Há dois anos, José Sócrates tomou posse como primeiro-ministro do primeiro Governo do PS com maioria absoluta. O feito eleitoral, que a posteriori tem sido lido como um resultado da imagem impositiva e determinada transmitida pelo agora primeiro-ministro, deve-se, em grande parte, ao facto de José Sócrates ter estado no lugar certo no momento certo. Se é exagerado dizer-se que o poder lhe caiu no colo, a realidade é que a maioria absoluta do PS deveu-se mais ao desastre da governação de Barroso-Portas. Lembre-se o colapso eleitoral da coligação governativa de direita nas europeias de 2004. Santana Lopes não passou de um epifenómeno, vítima tão-só da sua vaidade e da sua ânsia de poder, que o levaram a aceitar ser primeiro-ministro sob tutela. Importa também recordar que o PS ascendeu à maioria absoluta em Fevereiro de 2005, mas o PCP e o BE também subiram eleitoralmente. A erosão eleitoral atingiu, então, o PSD e o CDS.

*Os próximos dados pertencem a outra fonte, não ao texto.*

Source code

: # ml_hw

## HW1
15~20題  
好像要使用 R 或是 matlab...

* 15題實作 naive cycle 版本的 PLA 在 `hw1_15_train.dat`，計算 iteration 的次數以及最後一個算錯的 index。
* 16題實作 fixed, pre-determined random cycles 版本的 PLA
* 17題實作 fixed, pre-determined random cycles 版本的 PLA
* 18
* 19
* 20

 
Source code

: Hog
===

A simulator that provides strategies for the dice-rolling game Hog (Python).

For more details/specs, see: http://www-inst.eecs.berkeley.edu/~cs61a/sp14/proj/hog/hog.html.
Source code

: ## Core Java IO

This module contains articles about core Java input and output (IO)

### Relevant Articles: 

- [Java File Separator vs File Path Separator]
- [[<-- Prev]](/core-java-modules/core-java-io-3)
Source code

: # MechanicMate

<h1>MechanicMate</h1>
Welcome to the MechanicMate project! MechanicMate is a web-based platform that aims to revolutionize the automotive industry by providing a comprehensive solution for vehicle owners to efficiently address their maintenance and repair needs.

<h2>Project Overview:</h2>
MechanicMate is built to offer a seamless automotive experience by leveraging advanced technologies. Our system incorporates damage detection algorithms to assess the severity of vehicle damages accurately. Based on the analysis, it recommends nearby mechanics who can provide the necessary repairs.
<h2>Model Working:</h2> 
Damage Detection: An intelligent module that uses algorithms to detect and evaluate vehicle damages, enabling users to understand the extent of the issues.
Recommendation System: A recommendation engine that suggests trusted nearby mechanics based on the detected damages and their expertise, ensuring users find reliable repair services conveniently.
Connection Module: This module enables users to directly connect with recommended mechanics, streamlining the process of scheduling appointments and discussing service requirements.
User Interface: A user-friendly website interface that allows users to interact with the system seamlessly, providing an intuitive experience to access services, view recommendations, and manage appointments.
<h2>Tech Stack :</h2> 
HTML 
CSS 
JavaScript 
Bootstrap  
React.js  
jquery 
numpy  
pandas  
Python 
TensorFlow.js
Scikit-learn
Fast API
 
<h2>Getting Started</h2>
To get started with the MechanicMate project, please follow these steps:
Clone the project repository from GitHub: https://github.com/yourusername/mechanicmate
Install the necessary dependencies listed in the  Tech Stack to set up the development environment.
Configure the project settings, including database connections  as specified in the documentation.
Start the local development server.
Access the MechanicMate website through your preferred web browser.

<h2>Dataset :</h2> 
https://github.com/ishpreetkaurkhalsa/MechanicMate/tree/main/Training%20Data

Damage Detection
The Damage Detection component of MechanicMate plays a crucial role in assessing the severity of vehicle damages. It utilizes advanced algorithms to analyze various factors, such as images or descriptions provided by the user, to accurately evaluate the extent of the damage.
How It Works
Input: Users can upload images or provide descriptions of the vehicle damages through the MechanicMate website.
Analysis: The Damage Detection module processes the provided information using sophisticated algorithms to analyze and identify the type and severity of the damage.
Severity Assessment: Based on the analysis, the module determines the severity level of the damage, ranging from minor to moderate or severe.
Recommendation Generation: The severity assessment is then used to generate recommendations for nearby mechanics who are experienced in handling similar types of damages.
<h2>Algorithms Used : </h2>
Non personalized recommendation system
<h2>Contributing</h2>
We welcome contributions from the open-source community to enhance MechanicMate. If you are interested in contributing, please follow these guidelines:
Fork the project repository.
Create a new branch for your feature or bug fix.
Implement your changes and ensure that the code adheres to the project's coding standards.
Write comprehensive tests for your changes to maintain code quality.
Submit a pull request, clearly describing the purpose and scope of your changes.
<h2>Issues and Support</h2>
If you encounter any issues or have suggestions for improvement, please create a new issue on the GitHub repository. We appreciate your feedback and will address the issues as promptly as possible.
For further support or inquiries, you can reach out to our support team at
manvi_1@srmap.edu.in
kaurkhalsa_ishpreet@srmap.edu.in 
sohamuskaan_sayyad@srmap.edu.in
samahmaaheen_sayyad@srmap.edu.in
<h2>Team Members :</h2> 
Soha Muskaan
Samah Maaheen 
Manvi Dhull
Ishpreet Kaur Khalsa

Ao tomar posse em condições de poder inéditas à esquerda, José Sócrates inicia a concretização de um programa político de influência ideológica neoliberal que tem como objectivo desestruturar o papel social do Estado tal como foi construído no pós-guerra (em Portugal, após o 25 de Abril), não só na vertente de garante de direitos democráticos, mas também na da redistribuição de riqueza, numa pressão inédita, numa luta de classes invertida, por forma a retirar poder de compra e qualidade de vida a quem trabalha, a favor do mercado, do capital e da classe dominante que o representa, as elites de gestores e empresários. O resultado tem sido o dumping social dos últimos dois anos.

Esta "contra-revolução neoliberal", como a designou Milton Friedman, que leva à precarização das relações de trabalho, à desregularização social, à informalização da política, está em marcha desde os anos 70 e domina, entretanto, os critérios de orientação da União Europeia. Chega agora a Portugal e é concretizada com um conjunto de medidas políticas, que têm como fio condutor comum a tentativa de desprestígio do papel do Estado e de criação de um novo modelo social em que os ricos são cada vez mais ricos e os pobres aumentam, em relação aos níveis de vida de há algumas décadas. Isto porque, apesar do bolo da riqueza aumentar, as fatias de uns aumentaram de tal forma que as que sobram para os outros são forçosamente mais pequenas.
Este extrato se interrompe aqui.